> **Work instructions**
Return, word for word, the line containing "shortens max inputs." and every line after it through the last line of the records below.

Source records
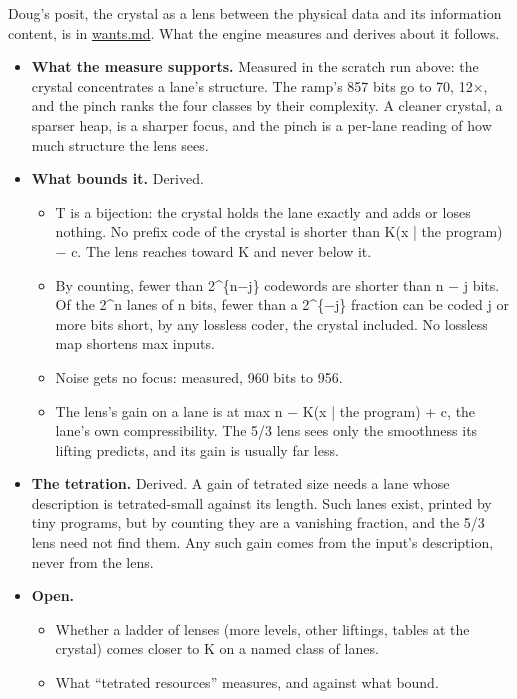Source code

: Doug's posit, the crystal as a lens between the physical data and its information content, is in \hyperref[chap:wants]{wants.md}. What the engine measures and derives about it follows.

\begin{itemize}
\item \textbf{What the measure supports.} Measured in the scratch run above: the crystal concentrates a lane's structure. The ramp's 857 bits go to 70, 12×, and the pinch ranks the four classes by their complexity. A cleaner crystal, a sparser heap, is a sharper focus, and the pinch is a per-lane reading of how much structure the lens sees.
\item \textbf{What bounds it.} Derived.

\begin{itemize}
\item T is a bijection: the crystal holds the lane exactly and adds or loses nothing. No prefix code of the crystal is shorter than K(x | the program) − c. The lens reaches toward K and never below it.
\item By counting, fewer than 2\textasciicircum{}\{n−j\} codewords are shorter than n − j bits. Of the 2\textasciicircum{}n lanes of n bits, fewer than a 2\textasciicircum{}\{−j\} fraction can be coded j or more bits short, by any lossless coder, the crystal included. No lossless map shortens max inputs.
\item Noise gets no focus: measured, 960 bits to 956.
\item The lens's gain on a lane is at max n − K(x | the program) + c, the lane's own compressibility. The 5/3 lens sees only the smoothness its lifting predicts, and its gain is usually far less.
\end{itemize}
\item \textbf{The tetration.} Derived. A gain of tetrated size needs a lane whose description is tetrated-small against its length. Such lanes exist, printed by tiny programs, but by counting they are a vanishing fraction, and the 5/3 lens need not find them. Any such gain comes from the input's description, never from the lens.
\item \textbf{Open.}

\begin{itemize}
\item Whether a ladder of lenses (more levels, other liftings, tables at the crystal) comes closer to K on a named class of lanes.
\item What “tetrated resources” measures, and against what bound.
\end{itemize}
\end{itemize}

> **Expected answer**
\item By counting, fewer than 2\textasciicircum{}\{n−j\} codewords are shorter than n − j bits. Of the 2\textasciicircum{}n lanes of n bits, fewer than a 2\textasciicircum{}\{−j\} fraction can be coded j or more bits short, by any lossless coder, the crystal included. No lossless map shortens max inputs.
\item Noise gets no focus: measured, 960 bits to 956.
\item The lens's gain on a lane is at max n − K(x | the program) + c, the lane's own compressibility. The 5/3 lens sees only the smoothness its lifting predicts, and its gain is usually far less.
\end{itemize}
\item \textbf{The tetration.} Derived. A gain of tetrated size needs a lane whose description is tetrated-small against its length. Such lanes exist, printed by tiny programs, but by counting they are a vanishing fraction, and the 5/3 lens need not find them. Any such gain comes from the input's description, never from the lens.
\item \textbf{Open.}

\begin{itemize}
\item Whether a ladder of lenses (more levels, other liftings, tables at the crystal) comes closer to K on a named class of lanes.
\item What “tetrated resources” measures, and against what bound.
\end{itemize}
\end{itemize}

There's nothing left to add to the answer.